Contributor. Competitors and spectators alike came to the Nebraska High School Track and Field championships to see the action, but for 40 some years, they also reveled in the distinctive voice of the announcer, Joe di Natale of North Platte. His booming reports of the action added a special cachet to the atmosphere of the state meet. If someone ran the 100-yard dash in ten seconds flat, his feat would be reported by di Natale as being run in a time of “TEN SECONDS E-E-E-EVEN.” He was a pioneer broadcaster of Cornhusker football. Deservedly honored with many awards, he was inducted into the Nebraska Broadcasters Hall of Fame.
Any athlete who ever competed at the state track meet during his era likely will never forget the most interesting announcements by Joe di Natale.
Athlete. From the heartland of America, this bright and successful high school and college athlete, three times an academic college All-American, graduated from Bertrand High School in Phelps County south of the Platte River in 1982. A four-year high school star in basketball, track and volleyball, she was all-state in both basketball and volleyball and the state champion in the l00-meter low hurdles in both 1981 and 1982. She was the all-class gold medal winner in the l00-meter lows in 1981. In volleyball, her knack for blocking the opponent’s slams created some unprecedented statistics, a trend which held true in college as she led the Nebraska volleyball team in blocks four consecutive years. In college, she was twice as All-American and the college player of the year in 1986. She completed her athletic career with success in professional volleyball.
Karen Dahlgren played a key roll in Nebraska’s 1986 national runner-up finish. A two-time All-American, Dahlgren was honored as a Honda-Broderick Award winner in 1986 after being named to the GTE/CoSIDA Academic All-America team three straight years. She is also Nebraska’s only player to be named all-conference all four years. One of the best blockers in school history, Dahlgren holds school records for solo blocks in three- and four-game matches. She also holds the top two single-season solo block marks as well as NU’s career solo block record. She ranks third on the all-time total blocks chart with 550. The Bertrand native is also second in school history with a career hitting percentage of .386. She is the only player to lead the Huskers in a statistical category (blocks) all four years. She also led the team in hitting percentage for three years.
Coach. As a teacher coming to Omaha Central in 1967, her first assignment was cheerleader sponsor which she handled for 20 years, plus organizing Central’s Pom-Pom Squad in 1968. With the surge of girl’s sports in Nebraska, JoAnne was in line for a number of firsts: Central High’s first girls golf coach (’71), first girls track coach (’71) and the first girls soccer coach (‘86).
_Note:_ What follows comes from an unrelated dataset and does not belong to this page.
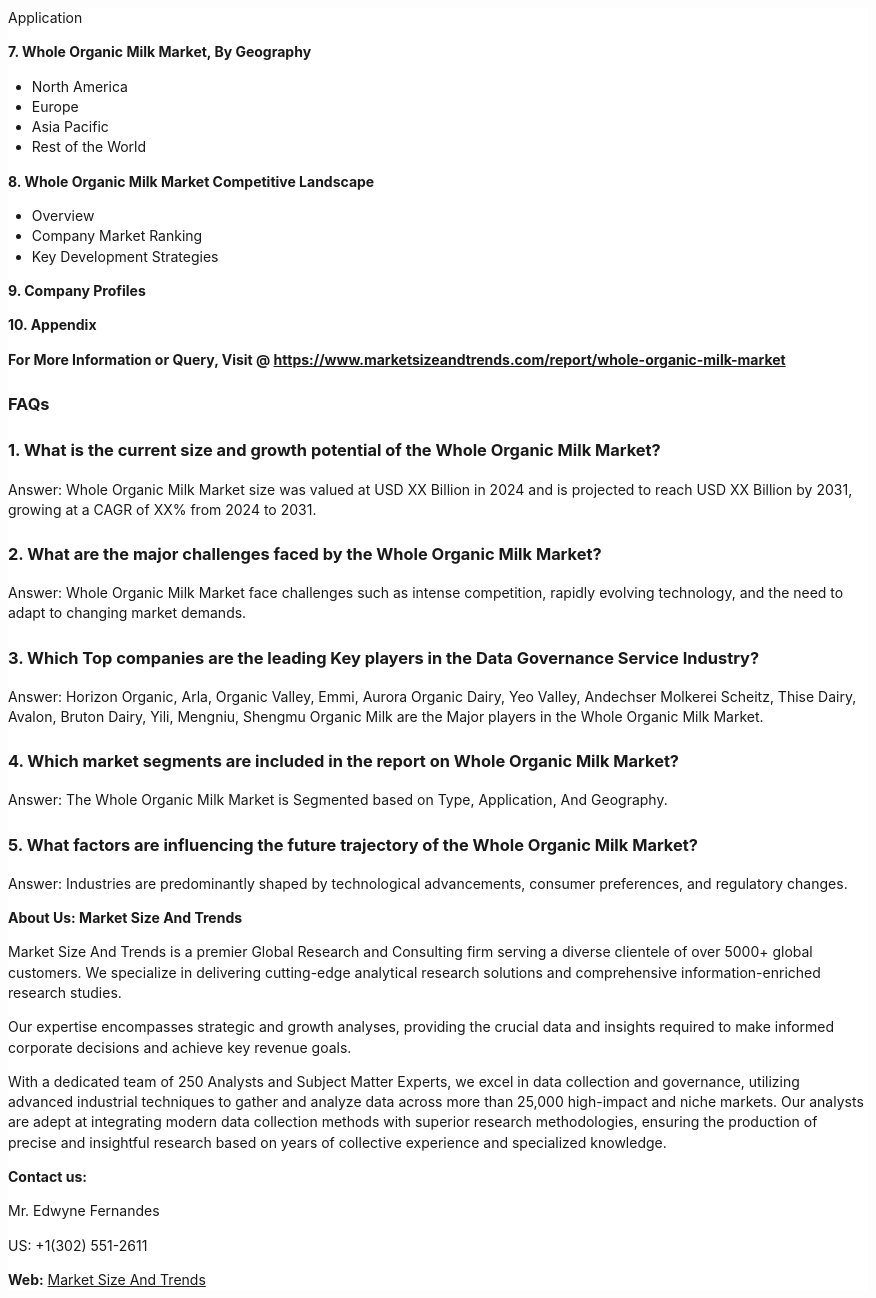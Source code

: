 Application</span></strong></p></div><div class="" data-test-id=""><p><strong><span class="">7. Whole Organic Milk Market, By Geography</span></strong></p></div><div class="" data-test-id=""><ul><li><span class="">North America</span></li><li><span class="">Europe</span></li><li><span class="">Asia Pacific</span></li><li><span class="">Rest of the World</span></li></ul></div><div class="" data-test-id=""><p><strong><span class="">8. Whole Organic Milk Market Competitive Landscape</span></strong></p></div><div class="" data-test-id=""><ul><li><span class="">Overview</span></li><li><span class="">Company Market Ranking</span></li><li><span class="">Key Development Strategies</span></li></ul></div><div class="" data-test-id=""><p><strong><span class="">9. Company Profiles</span></strong></p></div><div class="" data-test-id=""><p><strong><span class="">10. Appendix</span></strong></p></div><div class="" data-test-id=""><p><strong><span class="">For More Information or Query, Visit @ <a href="https://www.marketsizeandtrends.com/report/whole-organic-milk-market" target="_blank">https://www.marketsizeandtrends.com/report/whole-organic-milk-market</a></span></strong></p></div><div class="" data-test-id=""><div class="article-main__content" data-test-id="publishing-text-block"><h3><strong><span class="">FAQs</span></strong></h3></div><div class="article-main__content" data-test-id="publishing-text-block"><h3><span class="">1. What is the current size and growth potential of the Whole Organic Milk Market?</span></h3></div><div class="article-main__content" data-test-id="publishing-text-block"><p><span class="font-[700]">Answer</span><span class="">: Whole Organic Milk Market size was valued at USD XX Billion in 2024 and is projected to reach USD XX Billion by 2031, growing at a CAGR of XX% from 2024 to 2031.</span></p></div><div class="article-main__content" data-test-id="publishing-text-block"><h3><span class="">2. What are the major challenges faced by the Whole Organic Milk Market?</span></h3></div><div class="article-main__content" data-test-id="publishing-text-block"><p><span class="font-[700]">Answer</span><span class="">: Whole Organic Milk Market face challenges such as intense competition, rapidly evolving technology, and the need to adapt to changing market demands.</span></p></div><div class="article-main__content" data-test-id="publishing-text-block"><h3><span class="">3. Which Top companies are the leading Key players in the Data Governance Service Industry?</span></h3></div><div class="article-main__content" data-test-id="publishing-text-block"><p><span class="font-[700]">Answer</span><span class="">: Horizon Organic, Arla, Organic Valley, Emmi, Aurora Organic Dairy, Yeo Valley, Andechser Molkerei Scheitz, Thise Dairy, Avalon, Bruton Dairy, Yili, Mengniu, Shengmu Organic Milk are the Major players in the Whole Organic Milk Market.</span></p></div><div class="article-main__content" data-test-id="publishing-text-block"><h3><span class="">4. Which market segments are included in the report on Whole Organic Milk Market?</span></h3></div><div class="article-main__content" data-test-id="publishing-text-block"><p><span class="font-[700]">Answer</span><span class="">: The Whole Organic Milk Market is Segmented based on Type, Application, And Geography.</span></p></div><div class="article-main__content" data-test-id="publishing-text-block"><h3><span class="">5. What factors are influencing the future trajectory of the Whole Organic Milk Market?</span></h3></div><div class="article-main__content" data-test-id="publishing-text-block"><p><span class="font-[700]">Answer:</span><span class="">&nbsp;Industries are predominantly shaped by technological advancements, consumer preferences, and regulatory changes.</span></p></div><p><strong><span class="">About Us: Market Size And Trends</span></strong></p></div><div class="" data-test-id=""><p><span class="">Market Size And Trends is a premier Global Research and Consulting firm serving a diverse clientele of over 5000+ global customers. We specialize in delivering cutting-edge analytical research solutions and comprehensive information-enriched research studies.</span></p></div><div class="" data-test-id=""><p><span class="">Our expertise encompasses strategic and growth analyses, providing the crucial data and insights required to make informed corporate decisions and achieve key revenue goals.</span></p></div><div class="" data-test-id=""><p><span class="">With a dedicated team of 250 Analysts and Subject Matter Experts, we excel in data collection and governance, utilizing advanced industrial techniques to gather and analyze data across more than 25,000 high-impact and niche markets. Our analysts are adept at integrating modern data collection methods with superior research methodologies, ensuring the production of precise and insightful research based on years of collective experience and specialized knowledge.</span></p></div><div class="" data-test-id=""><p><strong><span class="">Contact us:</span></strong></p></div><div class="" data-test-id=""><p><span class="">Mr. Edwyne Fernandes</span></p></div><div class="" data-test-id=""><p><span class="">US: +1(302) 551-2611<br /></span></p><p><span class=""><strong>Web:</strong> <a href="https://www.marketsizeandtrends.com/" target="_blank">Market Size And Trends</a></span></p></div>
Her track teams were State Meet Champions seven times ’74,’79, ’80, ’81, ’83, ’84, and ’85. They were State Meet Runners Up five times ’75,’76, ’77, ’78, and ’82. The track teams had an undefeated string of wins for six years until the 1982 State Meet. Her other honors include Nebraska Coaches Association Coach of the Year in 1984, three times Nebraska Coaches Association Girls Track Coach of the Year in 1979,1980 and 1981. Her other involvements include Greater Omaha Sports Committee Scholar Athlete Committee from 1977 to 2001 serving as Chair Person the last ten years. She also served the Cornhusker State Winter Games Committee for six years. Greater Omaha Sports Committee Service to Sports Award in 2000.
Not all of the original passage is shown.